Hebrew literacy is the gift that keeps on giving. Whether for cultural, modern language or to read texts in their original form, the acquisition of Hebrew—reading, writing and even speaking—is almost inseparable from Jewish heritage.
Nobody wakes up with the ability to read… and of all the rites of passage, this is one learning process that has been through so many pedagogical models and innovation. It’s 2019, it can’t be too much to ask that at this point, the maximum amount of children should be getting through this as painlessly as possible?
Thinking about the Ji Hebrew reading levels, we’ve got Level 1 that familiarizes your child with the cutesy letters they’ll be using to read and write, and then it picks apart confusing letter issues that look or sound similar.
Then there’s Level 2. The next level stuff; the programming still retains its holistic approach and goes further by making a start on actual words and then phrases in everyday Hebrew conversation that happen to contain those letters. The instructional apps move swiftly onto gendered verbs in early-reader scenarios where there are two to four words per page. This maximizes letter recognition, language acquisition and, well, here’s a nice Hebrew word for you: Shlifa שליפה or Shlifat milim aka word recall.
Your child can move answers around a board, acquaint themselves with three words in a context and then have it repeated and highlighted in book format. Just like our English reader books, it’s repetition, repetition, and repetition in a very good location. The contexts are simple to understand and the child advances, with Kivi as their animated guide. He leads the child app user through a clever sequence of easy reading opportunities, soundboards, videos, and puzzles in twenty different steps just for bet and vet alone!
The pronunciation is of course modelled beautifully, that resh is rolled like a pro and users can get comfortable with Hebrew instructions and compliments.
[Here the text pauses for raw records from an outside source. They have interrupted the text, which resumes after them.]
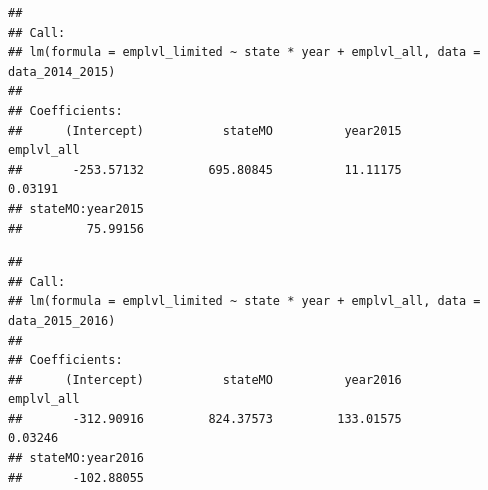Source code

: \documentclass[
]{article}
\newenvironment{Shaded}{\begin{snugshade}}{\end{snugshade}}
\newcommand{\AttributeTok}[1]{\textcolor[rgb]{0.13,0.29,0.53}{#1}}
\newcommand{\CommentTok}[1]{\textcolor[rgb]{0.56,0.35,0.01}{\textit{#1}}}
\newcommand{\DecValTok}[1]{\textcolor[rgb]{0.00,0.00,0.81}{#1}}
\newcommand{\FloatTok}[1]{\textcolor[rgb]{0.00,0.00,0.81}{#1}}
\newcommand{\FunctionTok}[1]{\textcolor[rgb]{0.13,0.29,0.53}{\textbf{#1}}}
\newcommand{\NormalTok}[1]{#1}
\newcommand{\OtherTok}[1]{\textcolor[rgb]{0.56,0.35,0.01}{#1}}
\newcommand{\SpecialCharTok}[1]{\textcolor[rgb]{0.81,0.36,0.00}{\textbf{#1}}}
\begin{document}
\begin{verbatim}
## 
## Call:
## lm(formula = emplvl_limited ~ state * year + emplvl_all, data = data_2014_2015)
## 
## Coefficients:
##      (Intercept)           stateMO          year2015        emplvl_all  
##       -253.57132         695.80845          11.11175           0.03191  
## stateMO:year2015  
##         75.99156
\end{verbatim}

\begin{Shaded}
\end{Shaded}

\begin{verbatim}
## 
## Call:
## lm(formula = emplvl_limited ~ state * year + emplvl_all, data = data_2015_2016)
## 
## Coefficients:
##      (Intercept)           stateMO          year2016        emplvl_all  
##       -312.90916         824.37573         133.01575           0.03246  
## stateMO:year2016  
##       -102.88055
\end{verbatim}
\end{document}
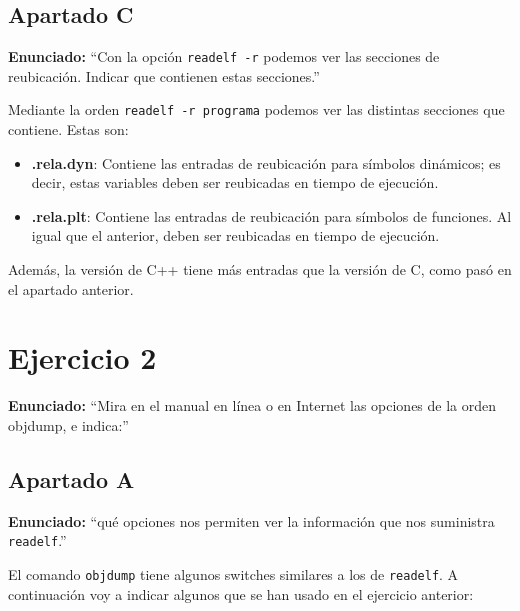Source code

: \documentclass{article}
\begin{document}
\newpage

{}
\subsection*{Apartado C}

\textbf{Enunciado: }``Con la opción \texttt{readelf -r} podemos ver las secciones de reubicación. Indicar que contienen estas secciones.''

\bigskip

Mediante la orden \verb|readelf -r programa| podemos ver las distintas secciones que contiene. Estas son:

\begin{itemize}
    \item \textbf{.rela.dyn}: Contiene las entradas de reubicación para símbolos dinámicos; es decir, estas variables deben ser reubicadas en tiempo de ejecución.
    \item \textbf{.rela.plt}: Contiene las entradas de reubicación para símbolos de funciones. Al igual que el anterior, deben ser reubicadas en tiempo de ejecución.
\end{itemize}

Además, la versión de C++ tiene más entradas que la versión de C, como pasó en el apartado anterior.

\bigskip

{}
\section*{Ejercicio 2}

\textbf{Enunciado: }``Mira en el manual en línea o en Internet las opciones de la orden objdump, e indica:''

{}
\subsection*{Apartado A}

\textbf{Enunciado: }``qué opciones nos permiten ver la información que nos suministra \texttt{readelf}.''

\bigskip

El comando \verb|objdump| tiene algunos switches similares a los de \verb|readelf|. A continuación voy a indicar algunos que se han usado en el ejercicio anterior:
\end{document}
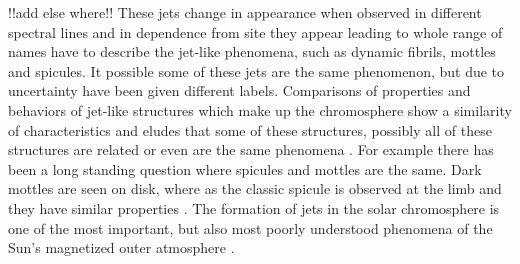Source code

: \documentclass[12pt]{ociamthesis}
\newcommand{\np}{\\ \\}
\begin{document}
{\color{green} !!add else where!! }These jets change in appearance when observed in different spectral lines and in dependence from site they appear leading to whole range of names have to describe the jet-like phenomena, such as dynamic fibrils, mottles and spicules. It possible some of these jets are the same phenomenon, but due to uncertainty have been given different labels. Comparisons of properties and behaviors of jet-like structures which make up the chromosphere show a similarity of characteristics and eludes that some of these structures, possibly all of these structures are related or even are the same phenomena \cite{Porfir2016A}. For example there has been a long standing question where spicules and mottles are the same. Dark mottles are seen on disk, where as the classic spicule is observed at the limb and they have similar properties \cite{Pontieu2007ASPC}. The formation of jets in the solar chromosphere is one of the most important, but also most poorly understood phenomena of the Sun's magnetized outer atmosphere \citep{Hansteen2006ApJ}. \np
\end{document}
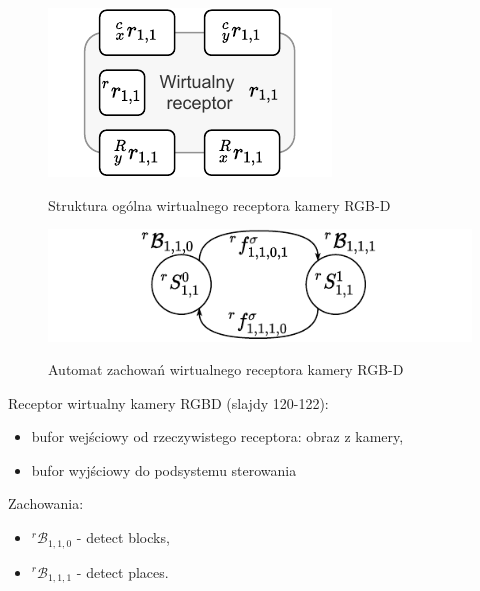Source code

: \begin{figure}
    \centering
    \includegraphics[width=0.75\columnwidth]{figures/ISR-vr-camera-model.pdf}
    \label{fig:model-vr-camera}
    \caption{Struktura ogólna wirtualnego receptora kamery RGB-D}
\end{figure}

\begin{figure}
    \centering
    \includegraphics[width=\columnwidth]{figures/ISR-vr-camera-behaviours.pdf}
    \label{fig:zachowania-vr-camera}
    \caption{Automat zachowań wirtualnego receptora kamery RGB-D}
\end{figure}

Receptor wirtualny kamery RGBD (slajdy 120-122):
\begin{itemize}
    \item bufor wejściowy od rzeczywistego receptora: obraz z kamery,
    \item bufor wyjściowy do podsystemu sterowania
\end{itemize}


Zachowania:
\begin{itemize}
    \item ${}^{r}\mathcal{B}_{1,1,0}$ - detect blocks,
    \item ${}^{r}\mathcal{B}_{1,1,1}$ - detect places.
\end{itemize}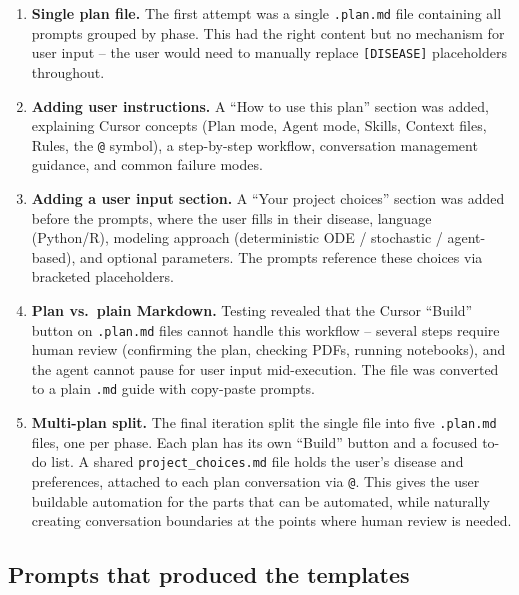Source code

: \documentclass[11pt]{article}
\begin{document}
\begin{enumerate}
  \item \textbf{Single plan file.} The first attempt was a single \texttt{.plan.md} file containing all prompts grouped by phase. This had the right content but no mechanism for user input -- the user would need to manually replace \texttt{[DISEASE]} placeholders throughout.

  \item \textbf{Adding user instructions.} A ``How to use this plan'' section was added, explaining Cursor concepts (Plan mode, Agent mode, Skills, Context files, Rules, the \texttt{@} symbol), a step-by-step workflow, conversation management guidance, and common failure modes.

  \item \textbf{Adding a user input section.} A ``Your project choices'' section was added before the prompts, where the user fills in their disease, language (Python/R), modeling approach (deterministic ODE / stochastic / agent-based), and optional parameters. The prompts reference these choices via bracketed placeholders.

  \item \textbf{Plan vs.\ plain Markdown.} Testing revealed that the Cursor ``Build'' button on \texttt{.plan.md} files cannot handle this workflow -- several steps require human review (confirming the plan, checking PDFs, running notebooks), and the agent cannot pause for user input mid-execution. The file was converted to a plain \texttt{.md} guide with copy-paste prompts.

  \item \textbf{Multi-plan split.} The final iteration split the single file into five \texttt{.plan.md} files, one per phase. Each plan has its own ``Build'' button and a focused to-do list. A shared \texttt{project\_choices.md} file holds the user's disease and preferences, attached to each plan conversation via \texttt{@}. This gives the user buildable automation for the parts that can be automated, while naturally creating conversation boundaries at the points where human review is needed.
\end{enumerate}

\subsection{Prompts that produced the templates}
\end{document}
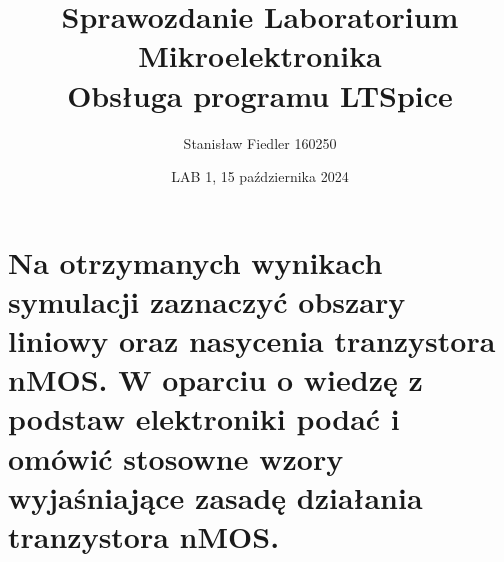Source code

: \documentclass[a4paper, 11pt]{article}
\title{%
	\vspace{-3.5cm}
       \large Sprawozdanie Laboratorium Mikroelektronika \\
       \huge Obsługa programu LTSpice}
\author{Stanisław Fiedler 160250}
\date{LAB 1, 15 października 2024}
\begin{document}
\maketitle
\tableofcontents

\section{Na otrzymanych wynikach symulacji zaznaczyć obszary liniowy oraz nasycenia tranzystora
nMOS. W oparciu o wiedzę z podstaw elektroniki podać i omówić stosowne wzory wyjaśniające zasadę
działania tranzystora nMOS.}\label{sec:zadanie_} %

\end{document}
They’ll get instructions like bo’u namshich and bo’u nesaper; let’s continue and let’s talk/tell (a story) and after an activity there’s metzuyan or tov me’od—excellent and very good.
Downloadable educator guide and flashcards are available for home learners and teachers. The child can progress at their own pace and be the champions of their own rosetta stepping stones, a multi-discipline-mini-ulpan in the comfort of your own home.
Unlocked Level 1? Got your certificate? Get to Level 2. Don’t forget to celebrate each letter and level; spreading honey on digital letters won’t work but a milkshake to mark milestones can definitely work for all.